Howie se adelantó a ella, cruzó la habitación y apoyó la espalda contra la puerta.

—Está rezando, no es más que eso.

—Nunca ha rezado así.

—Bésame.


¡Howie!

—Reza y eso significa que está ocupada. O sea, que puede esperar. Yo, sin embargo, no puedo esperar. No tengo oraciones, Jo-Beth. Lo único que tengo eres tú. —Ese discurso le dejó desconcertado antes incluso de terminarlo—. Bésame, Jo-Beth.
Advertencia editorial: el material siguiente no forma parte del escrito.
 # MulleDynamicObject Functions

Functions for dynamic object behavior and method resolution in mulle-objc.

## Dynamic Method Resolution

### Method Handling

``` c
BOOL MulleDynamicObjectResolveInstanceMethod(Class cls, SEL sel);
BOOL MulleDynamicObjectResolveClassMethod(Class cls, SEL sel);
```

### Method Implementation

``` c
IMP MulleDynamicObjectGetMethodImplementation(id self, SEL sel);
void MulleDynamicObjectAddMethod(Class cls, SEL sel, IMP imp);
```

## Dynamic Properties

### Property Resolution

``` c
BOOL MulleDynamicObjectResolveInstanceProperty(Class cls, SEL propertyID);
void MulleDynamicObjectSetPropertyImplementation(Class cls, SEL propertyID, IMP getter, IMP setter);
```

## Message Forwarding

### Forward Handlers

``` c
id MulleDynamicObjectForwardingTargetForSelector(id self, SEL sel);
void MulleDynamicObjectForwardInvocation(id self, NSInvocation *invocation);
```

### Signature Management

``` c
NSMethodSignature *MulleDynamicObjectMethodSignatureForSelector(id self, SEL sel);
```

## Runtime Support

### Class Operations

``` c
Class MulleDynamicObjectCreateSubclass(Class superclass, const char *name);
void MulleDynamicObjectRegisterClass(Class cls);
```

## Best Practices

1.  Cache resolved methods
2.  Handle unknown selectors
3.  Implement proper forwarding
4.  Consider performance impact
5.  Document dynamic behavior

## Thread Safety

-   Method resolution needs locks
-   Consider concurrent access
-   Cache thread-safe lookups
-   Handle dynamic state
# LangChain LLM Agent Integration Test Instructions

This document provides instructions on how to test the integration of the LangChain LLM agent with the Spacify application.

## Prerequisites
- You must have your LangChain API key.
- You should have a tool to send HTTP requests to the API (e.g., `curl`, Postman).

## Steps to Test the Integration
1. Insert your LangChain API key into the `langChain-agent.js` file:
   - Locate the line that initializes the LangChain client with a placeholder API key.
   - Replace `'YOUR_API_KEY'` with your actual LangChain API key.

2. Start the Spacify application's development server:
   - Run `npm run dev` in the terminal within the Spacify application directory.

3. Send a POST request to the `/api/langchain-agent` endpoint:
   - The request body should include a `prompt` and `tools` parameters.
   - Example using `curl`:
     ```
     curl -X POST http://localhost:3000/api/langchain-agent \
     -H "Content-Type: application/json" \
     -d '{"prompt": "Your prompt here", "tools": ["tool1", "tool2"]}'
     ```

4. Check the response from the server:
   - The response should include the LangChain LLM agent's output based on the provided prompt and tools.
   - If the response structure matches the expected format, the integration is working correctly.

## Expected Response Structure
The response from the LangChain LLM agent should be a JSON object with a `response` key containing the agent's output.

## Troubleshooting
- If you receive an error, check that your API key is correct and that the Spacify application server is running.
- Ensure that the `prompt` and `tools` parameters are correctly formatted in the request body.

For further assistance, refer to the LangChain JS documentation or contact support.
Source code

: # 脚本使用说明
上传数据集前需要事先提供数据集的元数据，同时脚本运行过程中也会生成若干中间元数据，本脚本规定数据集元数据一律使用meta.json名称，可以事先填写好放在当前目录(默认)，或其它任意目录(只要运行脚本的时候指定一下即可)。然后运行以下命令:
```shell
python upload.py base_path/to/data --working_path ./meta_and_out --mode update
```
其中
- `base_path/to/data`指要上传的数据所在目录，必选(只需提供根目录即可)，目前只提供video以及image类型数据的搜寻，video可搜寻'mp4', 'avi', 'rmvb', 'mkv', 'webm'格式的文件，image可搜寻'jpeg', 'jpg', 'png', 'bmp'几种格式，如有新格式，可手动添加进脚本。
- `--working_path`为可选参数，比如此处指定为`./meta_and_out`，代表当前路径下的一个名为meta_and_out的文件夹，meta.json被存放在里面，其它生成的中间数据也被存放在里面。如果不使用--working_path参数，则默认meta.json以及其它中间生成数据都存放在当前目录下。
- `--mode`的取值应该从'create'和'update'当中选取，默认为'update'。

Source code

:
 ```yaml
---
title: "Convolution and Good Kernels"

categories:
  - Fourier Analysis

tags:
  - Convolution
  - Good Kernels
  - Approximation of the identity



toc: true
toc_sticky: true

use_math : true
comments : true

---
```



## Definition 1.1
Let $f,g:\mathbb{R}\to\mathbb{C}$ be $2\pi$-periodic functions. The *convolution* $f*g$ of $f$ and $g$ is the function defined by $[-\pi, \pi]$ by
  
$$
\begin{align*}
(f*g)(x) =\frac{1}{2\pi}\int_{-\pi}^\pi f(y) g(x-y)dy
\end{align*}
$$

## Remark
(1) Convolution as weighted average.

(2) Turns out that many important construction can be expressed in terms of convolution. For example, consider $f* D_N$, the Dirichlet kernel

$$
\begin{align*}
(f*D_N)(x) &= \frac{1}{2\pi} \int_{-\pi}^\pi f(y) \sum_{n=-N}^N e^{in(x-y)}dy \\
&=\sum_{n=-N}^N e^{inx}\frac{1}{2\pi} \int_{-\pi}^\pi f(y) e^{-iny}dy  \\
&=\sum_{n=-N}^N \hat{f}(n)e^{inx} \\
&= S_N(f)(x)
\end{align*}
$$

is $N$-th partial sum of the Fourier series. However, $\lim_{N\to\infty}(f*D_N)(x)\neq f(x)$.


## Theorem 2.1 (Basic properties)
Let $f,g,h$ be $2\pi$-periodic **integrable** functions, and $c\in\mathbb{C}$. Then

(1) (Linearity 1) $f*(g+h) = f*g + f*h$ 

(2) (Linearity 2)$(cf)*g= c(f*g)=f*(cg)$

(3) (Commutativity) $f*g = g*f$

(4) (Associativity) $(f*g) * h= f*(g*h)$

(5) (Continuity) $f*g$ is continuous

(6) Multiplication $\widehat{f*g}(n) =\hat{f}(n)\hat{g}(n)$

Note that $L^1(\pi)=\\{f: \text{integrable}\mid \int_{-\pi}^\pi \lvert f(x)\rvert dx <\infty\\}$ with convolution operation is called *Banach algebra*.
—¡Mamá! —chilló ella—. ¡Mamá!

A veces, un hombre se equivocaba. Al nacer en la ignorancia, era inevitable. Pero morir por causa de esa ignorancia, y además de manera brutal, resultaba, además, muy injusto. Acariciándose el ensangrentado rostro, y con otra media docena de quejas de parecido tipo, el pastor John se arrastró por la cocina para refugiarse lo más lejos posible de la ventana rota, y del ser que la había roto, todo lo lejos que sus temblorosos miembros pudieran llevarle. ¿Cómo era posible que hubiese llegado a verse en una situación tan extrema como ésa? Su vida no era inocente del todo, pero sus pecados distaban mucho de ser grandes, y ya había pagado con creces sus deudas al Señor. Había visitado a los huérfanos y a las viudas en los momentos de aflicción, como los Evangelios ordenaban; había hecho todo cuanto estaba en su mano por mantenerse limpio a ojos del mundo. Y, a pesar de todo, los demonios lo visitaban. Los oía, a pesar de que mantenía los ojos cerrados. Sus miles de patas hacían ruido al subirse a la pila y a las pilas de platos que había junto a ella. Oía sus cuerpos húmedos cayendo sóbrelos baldosines, pues, de tan numerosos como eran, se desbordaban, corrían por la cocina, impulsados por aquella figura que él había entrevisto al otro lado del cristal (¡el Jaff!, ¡el Jaff!), y que estaba cubierta de ellos de pies a cabeza, como un apicultor demasiado enamorado de su enjambre.